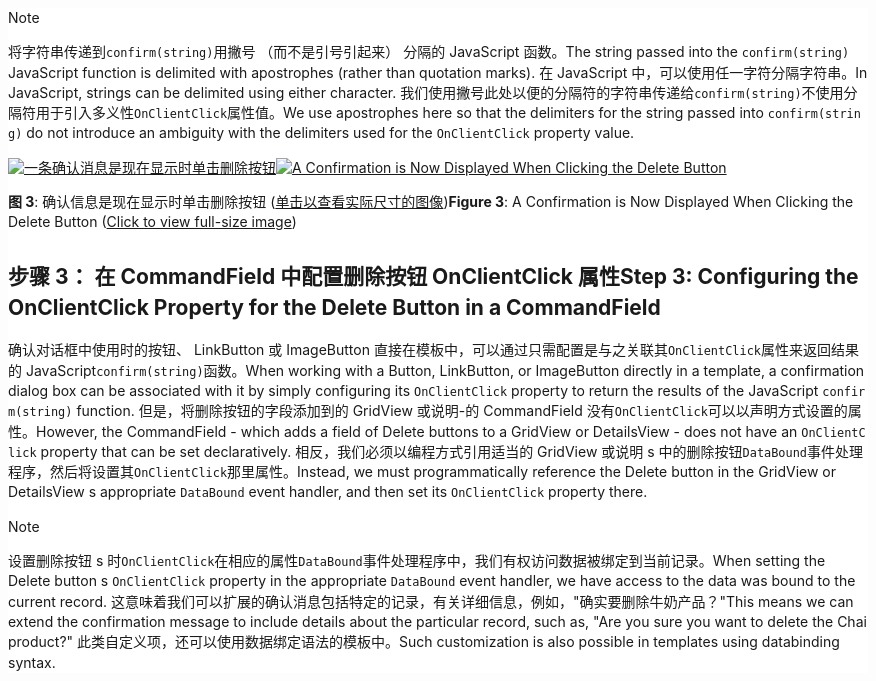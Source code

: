 > [!NOTE]
> <span data-ttu-id="3ede6-154">将字符串传递到`confirm(string)`用撇号 （而不是引号引起来） 分隔的 JavaScript 函数。</span><span class="sxs-lookup"><span data-stu-id="3ede6-154">The string passed into the `confirm(string)` JavaScript function is delimited with apostrophes (rather than quotation marks).</span></span> <span data-ttu-id="3ede6-155">在 JavaScript 中，可以使用任一字符分隔字符串。</span><span class="sxs-lookup"><span data-stu-id="3ede6-155">In JavaScript, strings can be delimited using either character.</span></span> <span data-ttu-id="3ede6-156">我们使用撇号此处以便的分隔符的字符串传递给`confirm(string)`不使用分隔符用于引入多义性`OnClientClick`属性值。</span><span class="sxs-lookup"><span data-stu-id="3ede6-156">We use apostrophes here so that the delimiters for the string passed into `confirm(string)` do not introduce an ambiguity with the delimiters used for the `OnClientClick` property value.</span></span>


<span data-ttu-id="3ede6-157">[![一条确认消息是现在显示时单击删除按钮](adding-client-side-confirmation-when-deleting-cs/_static/image6.png)](adding-client-side-confirmation-when-deleting-cs/_static/image5.png)</span><span class="sxs-lookup"><span data-stu-id="3ede6-157">[![A Confirmation is Now Displayed When Clicking the Delete Button](adding-client-side-confirmation-when-deleting-cs/_static/image6.png)](adding-client-side-confirmation-when-deleting-cs/_static/image5.png)</span></span>

<span data-ttu-id="3ede6-158">**图 3**: 确认信息是现在显示时单击删除按钮 ([单击以查看实际尺寸的图像](adding-client-side-confirmation-when-deleting-cs/_static/image7.png))</span><span class="sxs-lookup"><span data-stu-id="3ede6-158">**Figure 3**: A Confirmation is Now Displayed When Clicking the Delete Button ([Click to view full-size image](adding-client-side-confirmation-when-deleting-cs/_static/image7.png))</span></span>


## <a name="step-3-configuring-the-onclientclick-property-for-the-delete-button-in-a-commandfield"></a><span data-ttu-id="3ede6-159">步骤 3： 在 CommandField 中配置删除按钮 OnClientClick 属性</span><span class="sxs-lookup"><span data-stu-id="3ede6-159">Step 3: Configuring the OnClientClick Property for the Delete Button in a CommandField</span></span>

<span data-ttu-id="3ede6-160">确认对话框中使用时的按钮、 LinkButton 或 ImageButton 直接在模板中，可以通过只需配置是与之关联其`OnClientClick`属性来返回结果的 JavaScript`confirm(string)`函数。</span><span class="sxs-lookup"><span data-stu-id="3ede6-160">When working with a Button, LinkButton, or ImageButton directly in a template, a confirmation dialog box can be associated with it by simply configuring its `OnClientClick` property to return the results of the JavaScript `confirm(string)` function.</span></span> <span data-ttu-id="3ede6-161">但是，将删除按钮的字段添加到的 GridView 或说明-的 CommandField 没有`OnClientClick`可以以声明方式设置的属性。</span><span class="sxs-lookup"><span data-stu-id="3ede6-161">However, the CommandField - which adds a field of Delete buttons to a GridView or DetailsView - does not have an `OnClientClick` property that can be set declaratively.</span></span> <span data-ttu-id="3ede6-162">相反，我们必须以编程方式引用适当的 GridView 或说明 s 中的删除按钮`DataBound`事件处理程序，然后将设置其`OnClientClick`那里属性。</span><span class="sxs-lookup"><span data-stu-id="3ede6-162">Instead, we must programmatically reference the Delete button in the GridView or DetailsView s appropriate `DataBound` event handler, and then set its `OnClientClick` property there.</span></span>

> [!NOTE]
> <span data-ttu-id="3ede6-163">设置删除按钮 s 时`OnClientClick`在相应的属性`DataBound`事件处理程序中，我们有权访问数据被绑定到当前记录。</span><span class="sxs-lookup"><span data-stu-id="3ede6-163">When setting the Delete button s `OnClientClick` property in the appropriate `DataBound` event handler, we have access to the data was bound to the current record.</span></span> <span data-ttu-id="3ede6-164">这意味着我们可以扩展的确认消息包括特定的记录，有关详细信息，例如，"确实要删除牛奶产品？"</span><span class="sxs-lookup"><span data-stu-id="3ede6-164">This means we can extend the confirmation message to include details about the particular record, such as, "Are you sure you want to delete the Chai product?"</span></span> <span data-ttu-id="3ede6-165">此类自定义项，还可以使用数据绑定语法的模板中。</span><span class="sxs-lookup"><span data-stu-id="3ede6-165">Such customization is also possible in templates using databinding syntax.</span></span>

-=-=-=-=-

* To do
Search the listing for the string "configuring". Copy each line where it is found.

* Exercise answer
## <a name="step-3-configuring-the-onclientclick-property-for-the-delete-button-in-a-commandfield"></a><span data-ttu-id="3ede6-159">步骤 3： 在 CommandField 中配置删除按钮 OnClientClick 属性</span><span class="sxs-lookup"><span data-stu-id="3ede6-159">Step 3: Configuring the OnClientClick Property for the Delete Button in a CommandField</span></span>
<span data-ttu-id="3ede6-160">确认对话框中使用时的按钮、 LinkButton 或 ImageButton 直接在模板中，可以通过只需配置是与之关联其`OnClientClick`属性来返回结果的 JavaScript`confirm(string)`函数。</span><span class="sxs-lookup"><span data-stu-id="3ede6-160">When working with a Button, LinkButton, or ImageButton directly in a template, a confirmation dialog box can be associated with it by simply configuring its `OnClientClick` property to return the results of the JavaScript `confirm(string)` function.</span></span> <span data-ttu-id="3ede6-161">但是，将删除按钮的字段添加到的 GridView 或说明-的 CommandField 没有`OnClientClick`可以以声明方式设置的属性。</span><span class="sxs-lookup"><span data-stu-id="3ede6-161">However, the CommandField - which adds a field of Delete buttons to a GridView or DetailsView - does not have an `OnClientClick` property that can be set declaratively.</span></span> <span data-ttu-id="3ede6-162">相反，我们必须以编程方式引用适当的 GridView 或说明 s 中的删除按钮`DataBound`事件处理程序，然后将设置其`OnClientClick`那里属性。</span><span class="sxs-lookup"><span data-stu-id="3ede6-162">Instead, we must programmatically reference the Delete button in the GridView or DetailsView s appropriate `DataBound` event handler, and then set its `OnClientClick` property there.</span></span>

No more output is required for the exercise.